(What needs to be done)
Reproduce the full listing below unchanged, apart from the pictures.

### Record set

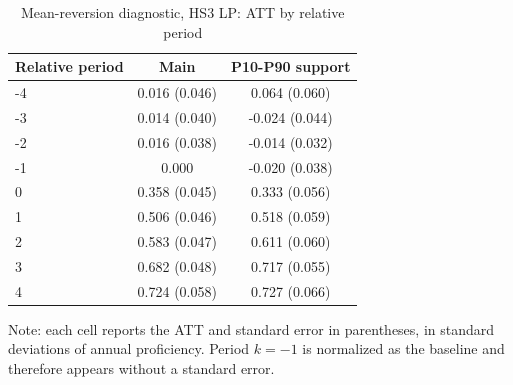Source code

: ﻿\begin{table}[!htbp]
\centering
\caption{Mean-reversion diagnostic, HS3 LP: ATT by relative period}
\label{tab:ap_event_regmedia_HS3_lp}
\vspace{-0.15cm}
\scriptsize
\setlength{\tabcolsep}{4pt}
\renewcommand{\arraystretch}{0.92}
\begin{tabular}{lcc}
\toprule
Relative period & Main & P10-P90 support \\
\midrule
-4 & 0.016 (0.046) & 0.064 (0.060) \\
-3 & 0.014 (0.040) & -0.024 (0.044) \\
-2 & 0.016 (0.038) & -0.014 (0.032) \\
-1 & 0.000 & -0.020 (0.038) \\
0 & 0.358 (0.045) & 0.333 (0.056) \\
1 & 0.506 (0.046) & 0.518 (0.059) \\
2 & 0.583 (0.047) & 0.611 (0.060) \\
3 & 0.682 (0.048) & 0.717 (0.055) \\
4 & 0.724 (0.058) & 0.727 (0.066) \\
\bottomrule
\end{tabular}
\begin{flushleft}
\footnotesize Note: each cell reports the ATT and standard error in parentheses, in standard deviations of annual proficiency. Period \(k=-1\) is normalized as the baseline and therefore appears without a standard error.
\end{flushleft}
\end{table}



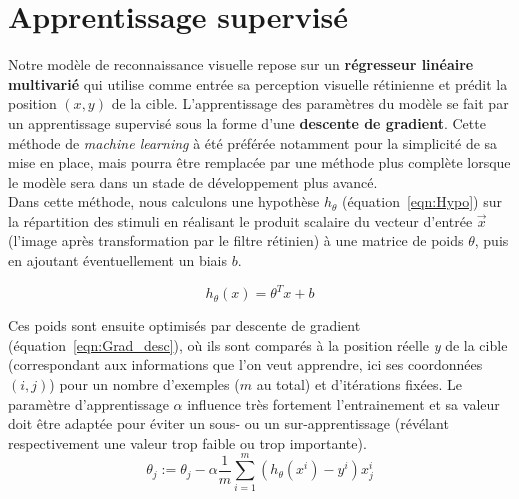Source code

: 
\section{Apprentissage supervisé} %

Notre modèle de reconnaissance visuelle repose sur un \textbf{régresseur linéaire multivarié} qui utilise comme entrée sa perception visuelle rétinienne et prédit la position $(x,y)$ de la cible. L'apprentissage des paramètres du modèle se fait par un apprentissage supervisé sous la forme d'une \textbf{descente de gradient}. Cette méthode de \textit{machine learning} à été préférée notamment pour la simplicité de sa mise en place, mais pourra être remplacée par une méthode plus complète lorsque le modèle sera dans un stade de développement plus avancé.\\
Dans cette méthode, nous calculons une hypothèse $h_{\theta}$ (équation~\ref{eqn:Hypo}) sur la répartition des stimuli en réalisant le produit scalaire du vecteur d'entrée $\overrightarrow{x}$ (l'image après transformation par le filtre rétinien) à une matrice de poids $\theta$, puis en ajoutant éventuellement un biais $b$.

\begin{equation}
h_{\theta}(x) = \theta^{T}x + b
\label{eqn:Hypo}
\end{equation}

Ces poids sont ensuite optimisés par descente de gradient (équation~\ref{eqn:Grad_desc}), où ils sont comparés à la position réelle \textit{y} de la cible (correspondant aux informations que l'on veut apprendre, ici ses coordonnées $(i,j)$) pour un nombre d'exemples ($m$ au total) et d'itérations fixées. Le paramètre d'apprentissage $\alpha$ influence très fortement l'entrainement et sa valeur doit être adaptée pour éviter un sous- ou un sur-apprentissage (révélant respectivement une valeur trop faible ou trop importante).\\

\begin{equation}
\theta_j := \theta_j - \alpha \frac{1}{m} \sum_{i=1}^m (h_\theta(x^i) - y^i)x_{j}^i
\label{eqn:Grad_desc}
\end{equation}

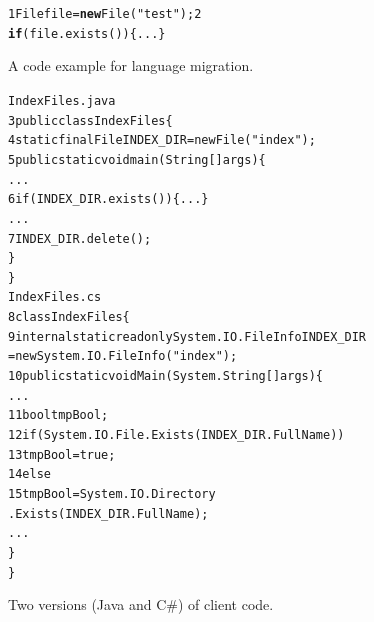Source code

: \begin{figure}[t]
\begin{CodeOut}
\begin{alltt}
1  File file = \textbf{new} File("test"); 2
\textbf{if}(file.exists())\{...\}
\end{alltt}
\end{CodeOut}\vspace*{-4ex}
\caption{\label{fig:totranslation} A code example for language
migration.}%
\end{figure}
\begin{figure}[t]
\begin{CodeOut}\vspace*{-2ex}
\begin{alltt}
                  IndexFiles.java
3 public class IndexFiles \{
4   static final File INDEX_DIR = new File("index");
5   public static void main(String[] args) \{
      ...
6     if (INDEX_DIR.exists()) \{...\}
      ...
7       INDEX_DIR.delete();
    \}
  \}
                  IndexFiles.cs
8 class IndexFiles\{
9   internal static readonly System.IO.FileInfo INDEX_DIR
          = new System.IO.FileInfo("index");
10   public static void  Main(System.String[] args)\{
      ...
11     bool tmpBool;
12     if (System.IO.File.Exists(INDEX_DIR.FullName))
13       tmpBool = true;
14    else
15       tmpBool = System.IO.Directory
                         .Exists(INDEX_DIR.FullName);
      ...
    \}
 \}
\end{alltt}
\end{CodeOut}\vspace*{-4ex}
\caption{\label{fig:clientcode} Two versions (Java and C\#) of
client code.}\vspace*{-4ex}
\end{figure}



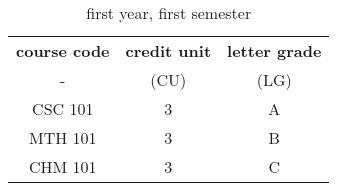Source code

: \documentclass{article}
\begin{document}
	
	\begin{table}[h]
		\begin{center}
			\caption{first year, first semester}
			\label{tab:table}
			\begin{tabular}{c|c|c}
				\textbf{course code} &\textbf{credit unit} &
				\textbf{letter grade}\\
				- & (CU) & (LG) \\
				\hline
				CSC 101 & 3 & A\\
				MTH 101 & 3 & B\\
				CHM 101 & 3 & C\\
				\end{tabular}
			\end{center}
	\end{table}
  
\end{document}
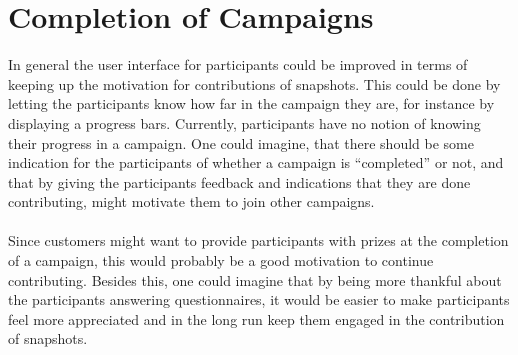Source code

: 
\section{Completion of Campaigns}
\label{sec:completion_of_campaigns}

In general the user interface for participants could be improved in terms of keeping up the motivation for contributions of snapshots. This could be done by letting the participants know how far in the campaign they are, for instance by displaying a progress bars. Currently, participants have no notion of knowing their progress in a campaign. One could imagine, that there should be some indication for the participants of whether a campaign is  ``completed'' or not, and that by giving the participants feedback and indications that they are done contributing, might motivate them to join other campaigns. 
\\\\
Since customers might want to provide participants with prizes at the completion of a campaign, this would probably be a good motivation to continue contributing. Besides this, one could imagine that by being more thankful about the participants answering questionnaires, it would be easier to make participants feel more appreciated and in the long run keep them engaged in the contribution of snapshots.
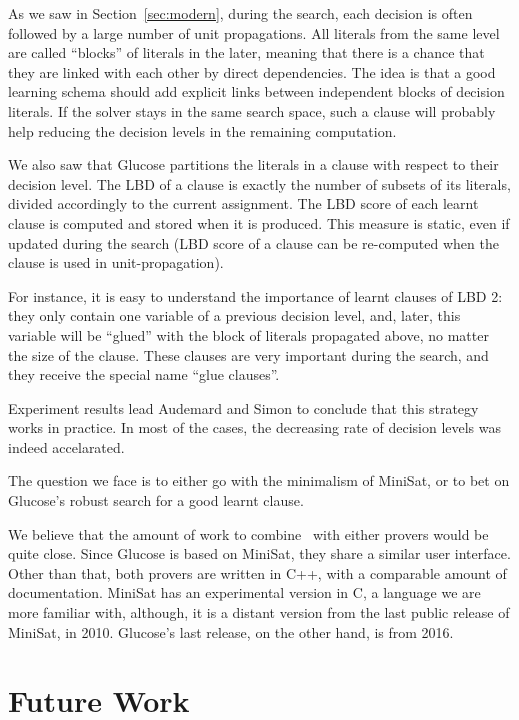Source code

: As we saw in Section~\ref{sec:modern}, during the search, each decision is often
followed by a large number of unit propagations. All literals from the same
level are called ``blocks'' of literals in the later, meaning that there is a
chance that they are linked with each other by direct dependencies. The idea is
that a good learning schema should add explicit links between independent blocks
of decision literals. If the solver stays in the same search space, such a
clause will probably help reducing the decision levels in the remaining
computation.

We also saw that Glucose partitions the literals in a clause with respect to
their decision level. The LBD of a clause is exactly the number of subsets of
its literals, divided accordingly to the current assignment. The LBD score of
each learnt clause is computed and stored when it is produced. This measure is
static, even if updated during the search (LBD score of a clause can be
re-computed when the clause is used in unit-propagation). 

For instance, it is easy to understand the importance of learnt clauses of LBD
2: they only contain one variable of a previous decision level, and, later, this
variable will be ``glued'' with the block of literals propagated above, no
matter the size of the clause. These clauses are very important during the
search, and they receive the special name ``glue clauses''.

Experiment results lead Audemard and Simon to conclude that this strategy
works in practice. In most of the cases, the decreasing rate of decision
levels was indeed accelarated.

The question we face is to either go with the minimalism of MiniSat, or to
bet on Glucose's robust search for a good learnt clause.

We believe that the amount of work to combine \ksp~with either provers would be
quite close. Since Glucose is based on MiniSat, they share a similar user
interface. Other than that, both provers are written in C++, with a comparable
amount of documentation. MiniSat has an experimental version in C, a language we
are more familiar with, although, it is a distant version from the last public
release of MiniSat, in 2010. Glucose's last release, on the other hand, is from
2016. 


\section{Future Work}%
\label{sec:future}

######

(The answer)
Source code

: ﻿\begin{table}[!htbp]
\centering
\caption{Mean-reversion diagnostic, HS3 LP: ATT by relative period}
\label{tab:ap_event_regmedia_HS3_lp}
\vspace{-0.15cm}
\scriptsize
\setlength{\tabcolsep}{4pt}
\renewcommand{\arraystretch}{0.92}
\begin{tabular}{lcc}
\toprule
Relative period & Main & P10-P90 support \\
\midrule
-4 & 0.016 (0.046) & 0.064 (0.060) \\
-3 & 0.014 (0.040) & -0.024 (0.044) \\
-2 & 0.016 (0.038) & -0.014 (0.032) \\
-1 & 0.000 & -0.020 (0.038) \\
0 & 0.358 (0.045) & 0.333 (0.056) \\
1 & 0.506 (0.046) & 0.518 (0.059) \\
2 & 0.583 (0.047) & 0.611 (0.060) \\
3 & 0.682 (0.048) & 0.717 (0.055) \\
4 & 0.724 (0.058) & 0.727 (0.066) \\
\bottomrule
\end{tabular}
\begin{flushleft}
\footnotesize Note: each cell reports the ATT and standard error in parentheses, in standard deviations of annual proficiency. Period \(k=-1\) is normalized as the baseline and therefore appears without a standard error.
\end{flushleft}
\end{table}



Source code

: 
\section{Apprentissage supervisé} %

Notre modèle de reconnaissance visuelle repose sur un \textbf{régresseur linéaire multivarié} qui utilise comme entrée sa perception visuelle rétinienne et prédit la position $(x,y)$ de la cible. L'apprentissage des paramètres du modèle se fait par un apprentissage supervisé sous la forme d'une \textbf{descente de gradient}. Cette méthode de \textit{machine learning} à été préférée notamment pour la simplicité de sa mise en place, mais pourra être remplacée par une méthode plus complète lorsque le modèle sera dans un stade de développement plus avancé.\\
Dans cette méthode, nous calculons une hypothèse $h_{\theta}$ (équation~\ref{eqn:Hypo}) sur la répartition des stimuli en réalisant le produit scalaire du vecteur d'entrée $\overrightarrow{x}$ (l'image après transformation par le filtre rétinien) à une matrice de poids $\theta$, puis en ajoutant éventuellement un biais $b$.

\begin{equation}
h_{\theta}(x) = \theta^{T}x + b
\label{eqn:Hypo}
\end{equation}

Ces poids sont ensuite optimisés par descente de gradient (équation~\ref{eqn:Grad_desc}), où ils sont comparés à la position réelle \textit{y} de la cible (correspondant aux informations que l'on veut apprendre, ici ses coordonnées $(i,j)$) pour un nombre d'exemples ($m$ au total) et d'itérations fixées. Le paramètre d'apprentissage $\alpha$ influence très fortement l'entrainement et sa valeur doit être adaptée pour éviter un sous- ou un sur-apprentissage (révélant respectivement une valeur trop faible ou trop importante).\\

\begin{equation}
\theta_j := \theta_j - \alpha \frac{1}{m} \sum_{i=1}^m (h_\theta(x^i) - y^i)x_{j}^i
\label{eqn:Grad_desc}
\end{equation}

Source code

: \begin{figure}[t]
\begin{CodeOut}
\begin{alltt}
1  File file = \textbf{new} File("test"); 2
\textbf{if}(file.exists())\{...\}
\end{alltt}
\end{CodeOut}\vspace*{-4ex}
\caption{\label{fig:totranslation} A code example for language
migration.}%
\end{figure}
\begin{figure}[t]
\begin{CodeOut}\vspace*{-2ex}
\begin{alltt}
                  IndexFiles.java
3 public class IndexFiles \{
4   static final File INDEX_DIR = new File("index");
5   public static void main(String[] args) \{
      ...
6     if (INDEX_DIR.exists()) \{...\}
      ...
7       INDEX_DIR.delete();
    \}
  \}
                  IndexFiles.cs
8 class IndexFiles\{
9   internal static readonly System.IO.FileInfo INDEX_DIR
          = new System.IO.FileInfo("index");
10   public static void  Main(System.String[] args)\{
      ...
11     bool tmpBool;
12     if (System.IO.File.Exists(INDEX_DIR.FullName))
13       tmpBool = true;
14    else
15       tmpBool = System.IO.Directory
                         .Exists(INDEX_DIR.FullName);
      ...
    \}
 \}
\end{alltt}
\end{CodeOut}\vspace*{-4ex}
\caption{\label{fig:clientcode} Two versions (Java and C\#) of
client code.}\vspace*{-4ex}
\end{figure}



Source code

: \documentclass{article}
\begin{document}
	
	\begin{table}[h]
		\begin{center}
			\caption{first year, first semester}
			\label{tab:table}
			\begin{tabular}{c|c|c}
				\textbf{course code} &\textbf{credit unit} &
				\textbf{letter grade}\\
				- & (CU) & (LG) \\
				\hline
				CSC 101 & 3 & A\\
				MTH 101 & 3 & B\\
				CHM 101 & 3 & C\\
				\end{tabular}
			\end{center}
	\end{table}
  
\end{document}
Source code

: 
\section{Completion of Campaigns}
\label{sec:completion_of_campaigns}

In general the user interface for participants could be improved in terms of keeping up the motivation for contributions of snapshots. This could be done by letting the participants know how far in the campaign they are, for instance by displaying a progress bars. Currently, participants have no notion of knowing their progress in a campaign. One could imagine, that there should be some indication for the participants of whether a campaign is  ``completed'' or not, and that by giving the participants feedback and indications that they are done contributing, might motivate them to join other campaigns. 
\\\\
Since customers might want to provide participants with prizes at the completion of a campaign, this would probably be a good motivation to continue contributing. Besides this, one could imagine that by being more thankful about the participants answering questionnaires, it would be easier to make participants feel more appreciated and in the long run keep them engaged in the contribution of snapshots.
Source code

: As we saw in Section~\ref{sec:modern}, during the search, each decision is often
followed by a large number of unit propagations. All literals from the same
level are called ``blocks'' of literals in the later, meaning that there is a
chance that they are linked with each other by direct dependencies. The idea is
that a good learning schema should add explicit links between independent blocks
of decision literals. If the solver stays in the same search space, such a
clause will probably help reducing the decision levels in the remaining
computation.

We also saw that Glucose partitions the literals in a clause with respect to
their decision level. The LBD of a clause is exactly the number of subsets of
its literals, divided accordingly to the current assignment. The LBD score of
each learnt clause is computed and stored when it is produced. This measure is
static, even if updated during the search (LBD score of a clause can be
re-computed when the clause is used in unit-propagation). 

For instance, it is easy to understand the importance of learnt clauses of LBD
2: they only contain one variable of a previous decision level, and, later, this
variable will be ``glued'' with the block of literals propagated above, no
matter the size of the clause. These clauses are very important during the
search, and they receive the special name ``glue clauses''.

Experiment results lead Audemard and Simon to conclude that this strategy
works in practice. In most of the cases, the decreasing rate of decision
levels was indeed accelarated.

The question we face is to either go with the minimalism of MiniSat, or to
bet on Glucose's robust search for a good learnt clause.

We believe that the amount of work to combine \ksp~with either provers would be
quite close. Since Glucose is based on MiniSat, they share a similar user
interface. Other than that, both provers are written in C++, with a comparable
amount of documentation. MiniSat has an experimental version in C, a language we
are more familiar with, although, it is a distant version from the last public
release of MiniSat, in 2010. Glucose's last release, on the other hand, is from
2016. 


\section{Future Work}%
\label{sec:future}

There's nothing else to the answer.